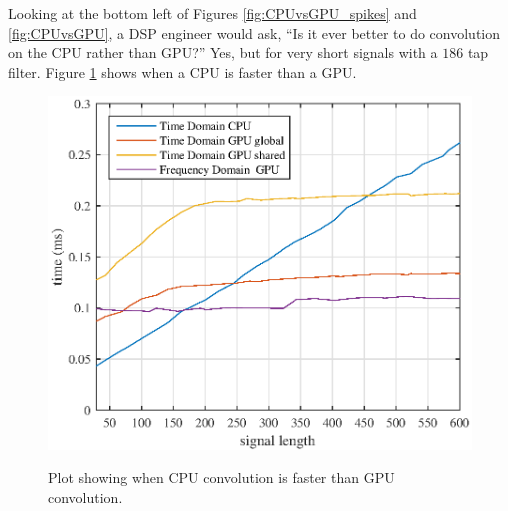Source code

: Looking at the bottom left of Figures \ref{fig:CPUvsGPU_spikes} and \ref{fig:CPUvsGPU}, a DSP engineer would ask, ``Is it ever better to do convolution on the CPU rather than GPU?''
Yes, but for very short signals with a $186$ tap filter.
Figure \ref{fig:CPUvsGPU_CPUtoGPU} shows when a CPU is faster than a GPU.
\begin{figure}
	\caption{Plot showing when CPU convolution is faster than GPU convolution.}
	\centering\includegraphics[width=5in]{figures/gpu_intro/CPUvsGPU_CPUtoGPU.eps}
	\label{fig:CPUvsGPU_CPUtoGPU}
\end{figure}

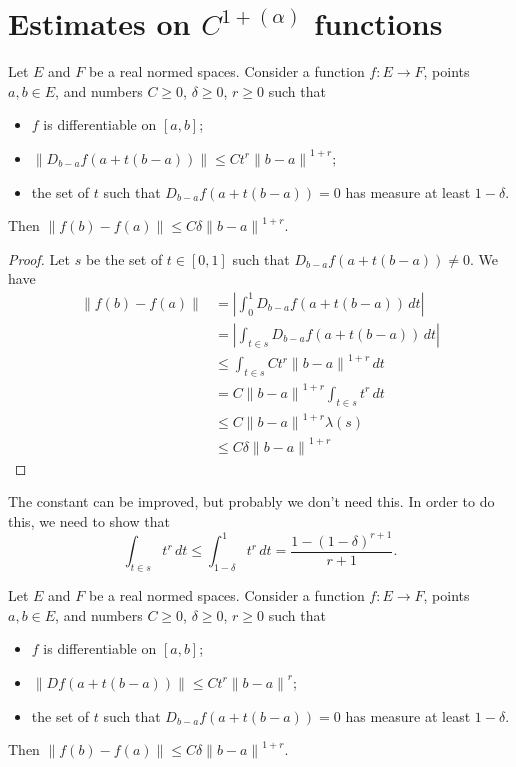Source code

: \section{Estimates on \texorpdfstring{\(C^{1+(\alpha)}\)}{C\^(1+α)} functions}

\begin{lemma}%
  \label{lem:cdh-at-sub-affine-le-of-meas}
  Let \(E\) and \(F\) be a real normed spaces.
  Consider a function \(f\colon E\to F\), points \(a, b \in E\),
  and numbers \(C\ge 0\), \(\delta\ge 0\), \(r \ge 0\) such that
  \begin{itemize}
  \item \(f\) is differentiable on \([a, b]\);
  \item \(\|D_{b - a}f(a + t(b - a))\| \le Ct^{r}{\|b - a\|}^{1+r}\);
  \item the set of \(t\) such that \(D_{b - a}f(a + t(b - a)) = 0\)
    has measure at least \(1 - \delta\).
  \end{itemize}
  Then \(\|f(b) - f(a)\| \le C\delta{\|b - a\|}^{1+r}\).
\end{lemma}

\begin{proof}
  Let \(s\) be the set of \(t \in [0, 1]\) such that \(D_{b - a}f(a + t(b - a)) \ne 0\).
  We have
  \begin{align*}
    \|f(b) - f(a)\| &= \left|\int_{0}^{1} D_{b - a}f(a + t(b - a))\,dt\right| \\
                    &= \left|\int_{t\in s} D_{b - a}f(a + t(b - a))\,dt\right| \\
                    &\le \int_{t \in s} Ct^{r}{\|b - a\|}^{1+r}\,dt \\
                    &= C{\|b - a\|}^{1+r} \int_{t \in s}t^{r}\,dt \\
                    &\le C{\|b - a\|}^{1+r} \lambda(s) \\
                    &\le C\delta {\|b - a\|}^{1+r}
  \end{align*}
\end{proof}

\begin{remark}
  The constant can be improved, but probably we don't need this.
  In order to do this, we need to show that
  \[
    \int_{t \in s}t^{r}\,dt \le \int_{1 - \delta}^{1} t^{r}\,dt = \frac{1 - {(1 - \delta)}^{r + 1}}{r + 1}.
  \]
\end{remark}

\begin{corollary}%
  \label{cor:cdh-at-sub-le-of-meas-fderiv}
  Let \(E\) and \(F\) be a real normed spaces.
  Consider a function \(f\colon E\to F\), points \(a, b \in E\),
  and numbers \(C\ge 0\), \(\delta\ge 0\), \(r \ge 0\) such that
  \begin{itemize}
  \item \(f\) is differentiable on \([a, b]\);
  \item \(\|Df(a + t(b - a))\| \le Ct^{r}{\|b - a\|}^r\);
  \item the set of \(t\) such that \(D_{b - a}f(a + t(b - a)) = 0\)
    has measure at least \(1 - \delta\).
  \end{itemize}
  Then \(\|f(b) - f(a)\| \le C\delta{\|b - a\|}^{1+r}\).
\end{corollary}

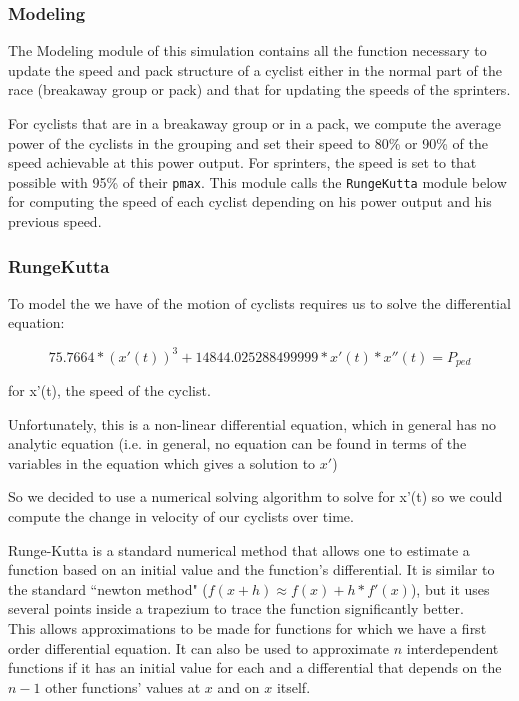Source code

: \documentclass[10pt, a4paper]{report}
\begin{document}
\subsubsection{Modeling}

The Modeling module of this simulation contains all the function necessary to update the speed and pack structure of a cyclist either in the normal part of the race (breakaway group or pack) and that for updating the speeds of the sprinters. \newline \par

For cyclists that are in a breakaway group or in a pack, we compute the average power of the cyclists in the grouping and set their speed to 80\% or 90\% of the speed achievable at this power output. For sprinters, the speed is set to that possible with 95\% of their \texttt{pmax}. This module calls the \texttt{RungeKutta} module below for computing the speed of each cyclist depending on his power output and his previous speed. \newline \par

\subsubsection{RungeKutta}

To model the we have of the motion of cyclists requires us to solve the differential equation:

$$ 75.7664 *(x'(t))^{3} + 14844.025288499999 * x'(t) * x''(t) = P_{ped}$$

\noindent for x'(t), the speed of the cyclist. \newline \par

Unfortunately, this is a non-linear differential equation, which in general has no analytic equation (i.e. in general, no equation can be found in terms of the variables in the equation which gives a solution to $x'$) \newline \par

So we decided to use a numerical solving algorithm to solve for x'(t) so we could compute the change in velocity of our cyclists over time. \newline \par

Runge-Kutta is a standard numerical method that allows one to estimate a function based on an initial value and the function's differential. It is similar to the standard ``newton method" ($f(x + h) \approx f(x) + h*f'(x)$), but it uses several points inside a trapezium to trace the function significantly better. \\
\newline
This allows approximations to be made for functions for which we have a first order differential equation. It can also be used to approximate $n$ interdependent functions if it has an initial value for each and a differential that depends on the $n - 1$ other functions' values at $x$ and on $x$ itself.\\
\end{document}
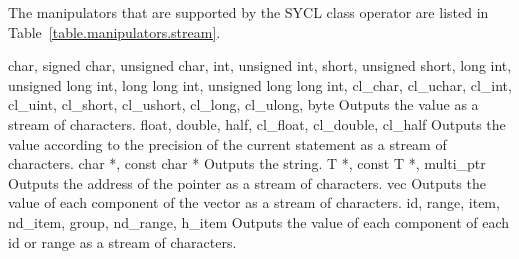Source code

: The manipulators that are supported by the SYCL  class  operator are listed in Table~\ref{table.manipulators.stream}.


\addRow
{
  char, signed char, unsigned char, int, unsigned int, short, unsigned short, long int, unsigned long int, long long int, unsigned long long int, cl_char, cl_uchar, cl_int, cl_uint, cl_short, cl_ushort, cl_long, cl_ulong, byte
}
{
  Outputs the value as a stream of characters.
}
\addRow
{
  float, double, half, cl_float, cl_double, cl_half
}
{
  Outputs the value according to the precision of the current statement as a stream of characters.
}
\addRow
{
  char *, const char *
}
{
  Outputs the string.
}
\addRow
{
  T *, const T *, multi_ptr
}
{
  Outputs the address of the pointer as a stream of characters.
}
\addRow
{
  vec
}
{
  Outputs the value of each component of the vector as a stream of characters.
}
\addRow
{
  id, range, item, nd_item, group, nd_range, h_item
}
{
  Outputs the value of each component of each id or range as a stream of characters.
}
\completeTable


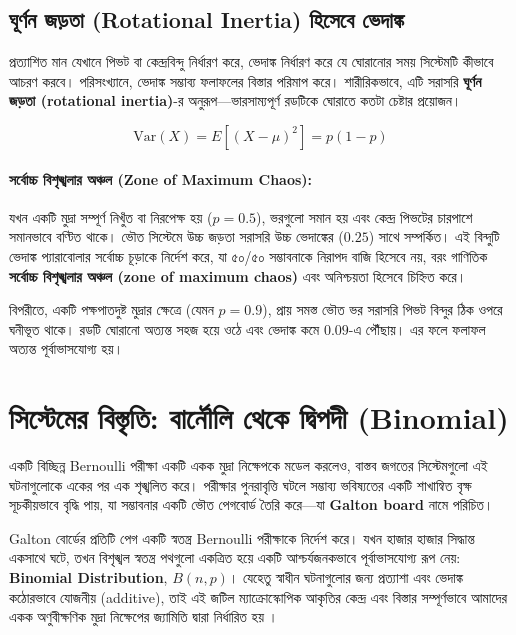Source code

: \documentclass[12pt]{article}
\newcommand{\purplehighlight}[1]{\textcolor{purplehl}{\textbf{#1}}}
\begin{document}
\subsection*{ঘূর্ণন জড়তা (Rotational Inertia) হিসেবে ভেদাঙ্ক}
প্রত্যাশিত মান যেখানে পিভট বা কেন্দ্রবিন্দু নির্ধারণ করে, ভেদাঙ্ক নির্ধারণ করে যে ঘোরানোর সময় সিস্টেমটি কীভাবে আচরণ করবে। পরিসংখ্যানে, ভেদাঙ্ক সম্ভাব্য ফলাফলের বিস্তার পরিমাপ করে। শারীরিকভাবে, এটি সরাসরি \purplehighlight{ঘূর্ণন জড়তা (rotational inertia)}-র অনুরূপ—ভারসাম্যপূর্ণ রডটিকে ঘোরাতে কতটা চেষ্টার প্রয়োজন।

\begin{goldformula}
\begin{equation}
\text{Var}(X) = E[(X - \mu)^2] = p(1 - p)
\end{equation}
\end{goldformula}

\paragraph{\purplehighlight{সর্বোচ্চ বিশৃঙ্খলার অঞ্চল (Zone of Maximum Chaos):}}
যখন একটি মুদ্রা সম্পূর্ণ নিখুঁত বা নিরপেক্ষ হয় ($p = 0.5$), ভরগুলো সমান হয় এবং কেন্দ্র পিভটের চারপাশে সমানভাবে বণ্টিত থাকে। ভৌত সিস্টেমে উচ্চ জড়তা সরাসরি উচ্চ ভেদাঙ্কের ($0.25$) সাথে সম্পর্কিত। এই বিন্দুটি ভেদাঙ্ক প্যারাবোলার সর্বোচ্চ চূড়াকে নির্দেশ করে, যা ৫০/৫০ সম্ভাবনাকে নিরাপদ বাজি হিসেবে নয়, বরং গাণিতিক \purplehighlight{সর্বোচ্চ বিশৃঙ্খলার অঞ্চল (zone of maximum chaos)} এবং অনিশ্চয়তা হিসেবে চিহ্নিত করে।

বিপরীতে, একটি পক্ষপাতদুষ্ট মুদ্রার ক্ষেত্রে (যেমন $p = 0.9$), প্রায় সমস্ত ভৌত ভর সরাসরি পিভট বিন্দুর ঠিক ওপরে ঘনীভূত থাকে। রডটি ঘোরানো অত্যন্ত সহজ হয়ে ওঠে এবং ভেদাঙ্ক কমে $0.09$-এ পৌঁছায়। এর ফলে ফলাফল অত্যন্ত পূর্বাভাসযোগ্য হয়।

\section*{সিস্টেমের বিস্তৃতি: বার্নৌলি থেকে দ্বিপদী (Binomial)}
একটি বিচ্ছিন্ন Bernoulli পরীক্ষা একটি একক মুদ্রা নিক্ষেপকে মডেল করলেও, বাস্তব জগতের সিস্টেমগুলো এই ঘটনাগুলোকে একের পর এক শৃঙ্খলিত করে। পরীক্ষার পুনরাবৃত্তি ঘটলে সম্ভাব্য ভবিষ্যতের একটি শাখান্বিত বৃক্ষ সূচকীয়ভাবে বৃদ্ধি পায়, যা সম্ভাবনার একটি ভৌত পেগবোর্ড তৈরি করে—যা \purplehighlight{Galton board} নামে পরিচিত।

Galton বোর্ডের প্রতিটি পেগ একটি স্বতন্ত্র Bernoulli পরীক্ষাকে নির্দেশ করে। যখন হাজার হাজার সিদ্ধান্ত একসাথে ঘটে, তখন বিশৃঙ্খল স্বতন্ত্র পথগুলো একত্রিত হয়ে একটি আশ্চর্যজনকভাবে পূর্বাভাসযোগ্য রূপ নেয়: \purplehighlight{Binomial Distribution}, $B(n, p)$। যেহেতু স্বাধীন ঘটনাগুলোর জন্য প্রত্যাশা এবং ভেদাঙ্ক কঠোরভাবে যোজনীয় (additive), তাই এই জটিল ম্যাক্রোস্কোপিক আকৃতির কেন্দ্র এবং বিস্তার সম্পূর্ণভাবে আমাদের একক অণুবীক্ষণিক মুদ্রা নিক্ষেপের জ্যামিতি দ্বারা নির্ধারিত হয় \cite{feller1968}।
\end{document}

------------

WORK ITEM: Provide the count, and nothing else, of lines in the data above where the word "right" occurs.

TASK SOLUTION: 2